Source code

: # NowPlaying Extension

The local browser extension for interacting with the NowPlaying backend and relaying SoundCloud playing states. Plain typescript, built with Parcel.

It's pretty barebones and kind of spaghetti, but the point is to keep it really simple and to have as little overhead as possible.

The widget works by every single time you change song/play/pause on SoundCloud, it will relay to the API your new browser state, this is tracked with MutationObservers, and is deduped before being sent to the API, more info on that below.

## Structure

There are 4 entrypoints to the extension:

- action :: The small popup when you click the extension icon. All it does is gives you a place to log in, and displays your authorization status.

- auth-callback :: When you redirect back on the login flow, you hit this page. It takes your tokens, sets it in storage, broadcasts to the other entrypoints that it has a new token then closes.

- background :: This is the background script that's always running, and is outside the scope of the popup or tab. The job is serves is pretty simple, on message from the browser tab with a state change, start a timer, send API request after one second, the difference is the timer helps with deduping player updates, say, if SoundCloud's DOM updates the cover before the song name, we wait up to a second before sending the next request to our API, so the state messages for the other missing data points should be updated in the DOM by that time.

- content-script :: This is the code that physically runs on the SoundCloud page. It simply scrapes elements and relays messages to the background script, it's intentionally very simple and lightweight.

What you have to do →
Restate, word for word and with nothing added, the lines from the first line of the listing through the one where "The local browser" stands.

Written solution →
Source code

: # NowPlaying Extension

The local browser extension for interacting with the NowPlaying backend and relaying SoundCloud playing states. Plain typescript, built with Parcel.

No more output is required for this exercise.